If true wealth involves having the ethically requisite goods, illusory or irrational wealth comes into play when the natural practice of exchanging goods, barter – exchanging a chair for three pairs of sandals, say – is replaced by exchange conducted through the medium of currency, money, for profit. While Aristotle agrees that retail trade, selling goods for a profit, can be convenient for a community, it becomes radically distorting and irrational when the endless accumulation of monetary wealth becomes the social measure of true wealth. Not only is monetary wealth useless in itself – you cannot eat a gold coin or live in one, which is the point of the Midas fable – but the idea of monetary wealth makes the art of acquisition unlimited, hence without end, so purposeless or meaningless in itself. If even goods and chattels are simply means for well-being, then money is solely a means for acquiring the means for well-being; money, we might say, is intrinsically instrumental, intrinsically without meaning or purpose in itself, and thus only a means for acquiring true wealth which, again, is also only a means. While anxiety about one’s livelihood and the desire for physical enjoyments that belong to human well-being (Aristotle 1962: I.ix.16) may lead to seeking a superfluity of means, the psychological explanation for this pursuit does not amount to a justification of it. Seeking unlimited monetary wealth is a paradigm of irrational conduct. Or so it seemed to Aristotle; yet we have come to accept it as natural, rational, and even collectively necessary.

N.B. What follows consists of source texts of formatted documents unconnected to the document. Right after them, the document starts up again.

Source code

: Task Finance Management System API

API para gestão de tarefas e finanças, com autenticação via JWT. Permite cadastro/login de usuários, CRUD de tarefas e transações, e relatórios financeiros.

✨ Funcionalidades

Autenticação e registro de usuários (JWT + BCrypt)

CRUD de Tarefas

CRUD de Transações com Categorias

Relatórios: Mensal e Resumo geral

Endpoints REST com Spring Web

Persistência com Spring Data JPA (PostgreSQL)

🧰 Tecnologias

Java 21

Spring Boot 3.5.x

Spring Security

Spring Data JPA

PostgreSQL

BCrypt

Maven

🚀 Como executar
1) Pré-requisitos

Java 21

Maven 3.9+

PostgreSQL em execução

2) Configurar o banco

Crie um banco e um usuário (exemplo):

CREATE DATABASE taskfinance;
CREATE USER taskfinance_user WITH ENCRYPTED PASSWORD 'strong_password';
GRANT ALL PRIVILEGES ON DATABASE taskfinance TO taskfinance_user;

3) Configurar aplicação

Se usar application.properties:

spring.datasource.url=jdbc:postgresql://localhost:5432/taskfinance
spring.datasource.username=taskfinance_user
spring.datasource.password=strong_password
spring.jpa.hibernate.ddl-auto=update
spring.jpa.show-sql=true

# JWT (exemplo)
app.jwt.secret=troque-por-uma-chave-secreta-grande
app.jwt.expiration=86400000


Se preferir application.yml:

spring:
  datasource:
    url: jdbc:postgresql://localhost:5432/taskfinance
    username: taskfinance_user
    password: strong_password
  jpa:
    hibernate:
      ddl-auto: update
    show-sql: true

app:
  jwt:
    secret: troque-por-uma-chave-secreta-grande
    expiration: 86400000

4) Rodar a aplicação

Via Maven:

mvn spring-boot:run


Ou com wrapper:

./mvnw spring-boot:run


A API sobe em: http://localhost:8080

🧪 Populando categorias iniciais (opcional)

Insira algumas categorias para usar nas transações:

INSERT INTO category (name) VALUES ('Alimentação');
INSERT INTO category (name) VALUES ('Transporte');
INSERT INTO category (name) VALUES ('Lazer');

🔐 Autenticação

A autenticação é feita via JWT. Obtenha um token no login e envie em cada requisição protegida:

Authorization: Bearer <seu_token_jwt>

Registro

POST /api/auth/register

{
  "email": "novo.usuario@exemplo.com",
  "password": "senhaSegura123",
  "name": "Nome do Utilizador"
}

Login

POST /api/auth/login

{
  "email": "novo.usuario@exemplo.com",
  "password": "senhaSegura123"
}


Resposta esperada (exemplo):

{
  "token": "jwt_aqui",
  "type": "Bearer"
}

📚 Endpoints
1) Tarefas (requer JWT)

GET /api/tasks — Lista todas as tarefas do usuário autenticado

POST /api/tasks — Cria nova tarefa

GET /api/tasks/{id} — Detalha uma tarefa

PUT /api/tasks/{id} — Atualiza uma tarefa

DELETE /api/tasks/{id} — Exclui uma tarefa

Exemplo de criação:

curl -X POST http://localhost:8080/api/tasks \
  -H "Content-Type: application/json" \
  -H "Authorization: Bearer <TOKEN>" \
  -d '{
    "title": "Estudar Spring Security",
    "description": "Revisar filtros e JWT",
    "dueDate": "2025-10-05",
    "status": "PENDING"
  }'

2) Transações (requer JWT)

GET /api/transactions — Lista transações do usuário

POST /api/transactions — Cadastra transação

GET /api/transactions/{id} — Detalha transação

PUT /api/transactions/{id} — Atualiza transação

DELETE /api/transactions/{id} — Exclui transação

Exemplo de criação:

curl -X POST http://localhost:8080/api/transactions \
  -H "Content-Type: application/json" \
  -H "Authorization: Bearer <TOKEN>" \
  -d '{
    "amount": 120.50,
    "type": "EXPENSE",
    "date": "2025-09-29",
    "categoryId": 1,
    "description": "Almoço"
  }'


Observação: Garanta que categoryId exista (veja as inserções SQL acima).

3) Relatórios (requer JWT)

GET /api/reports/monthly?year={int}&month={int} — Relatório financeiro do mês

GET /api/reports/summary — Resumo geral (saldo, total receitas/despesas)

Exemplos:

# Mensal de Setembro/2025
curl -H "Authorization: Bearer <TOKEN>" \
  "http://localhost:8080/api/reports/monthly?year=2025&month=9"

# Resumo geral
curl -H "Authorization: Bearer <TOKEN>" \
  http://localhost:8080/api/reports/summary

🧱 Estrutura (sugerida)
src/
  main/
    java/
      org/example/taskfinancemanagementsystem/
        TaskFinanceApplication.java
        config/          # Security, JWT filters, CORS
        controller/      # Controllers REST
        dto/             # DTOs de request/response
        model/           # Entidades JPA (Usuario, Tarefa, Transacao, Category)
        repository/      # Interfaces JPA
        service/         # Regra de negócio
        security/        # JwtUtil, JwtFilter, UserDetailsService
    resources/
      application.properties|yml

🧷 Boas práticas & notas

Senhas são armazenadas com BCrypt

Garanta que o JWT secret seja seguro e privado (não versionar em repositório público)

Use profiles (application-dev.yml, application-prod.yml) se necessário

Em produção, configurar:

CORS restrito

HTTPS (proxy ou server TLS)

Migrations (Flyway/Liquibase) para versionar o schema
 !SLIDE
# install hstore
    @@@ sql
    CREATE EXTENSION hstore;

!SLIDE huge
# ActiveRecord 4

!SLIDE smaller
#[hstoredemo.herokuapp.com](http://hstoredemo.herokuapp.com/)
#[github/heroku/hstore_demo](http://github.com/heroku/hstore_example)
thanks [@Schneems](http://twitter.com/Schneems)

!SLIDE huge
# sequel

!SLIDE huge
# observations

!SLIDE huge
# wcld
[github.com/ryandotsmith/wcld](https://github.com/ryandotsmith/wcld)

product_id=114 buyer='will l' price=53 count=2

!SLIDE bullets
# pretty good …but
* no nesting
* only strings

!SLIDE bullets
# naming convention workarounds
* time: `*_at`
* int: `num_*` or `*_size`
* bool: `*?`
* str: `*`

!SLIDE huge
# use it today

In his incisive essay “Industrialization and Capitalism in the Work of Max Weber,” Marcuse outlines and extends Weber’s account of how capitalist rationality – which involves abstraction, the reduction of quality (use values) to quantity (exchange values), and universal functionalization, all enabling “the calculable and calculated domination of nature and man” (Marcuse 1968: 205) – turns what was once considered irrational, or merely instrumentally rational, into rationality itself.
If it remains the case that the ultimate or final aim of economic activity is the provision of human needs, how does it come about that the means to this end, the seeking of unlimited monetary wealth, has itself become the driving force of economic life and the condition of societal reproduction? Two historical facts are sufficient to accomplish this transposition of means into end: (1) the pursuit of economic ends is “carried out in the framework of private enterprise and its calculable chances of gain, that is, within the framework of the profit of the individual entrepreneur or enterprise; and (2) consequently, the existence of those whose needs are to be satisfied depends on the profit opportunities of the capitalist enterprise” (Marcuse 1968: 206; italics JMB). Once private ownership over the means of production becomes effectively universal, it follows that all goods can be acquired only through market transactions, through exchange. Hence, need satisfaction is only available through the mechanisms that conduce to capitalist profit making. At the extreme, Marcuse underlines, this dependence of the existence of all on the profit-making opportunities of the capitalist is realized when humans have to sell their labor to entrepreneurs in order to survive.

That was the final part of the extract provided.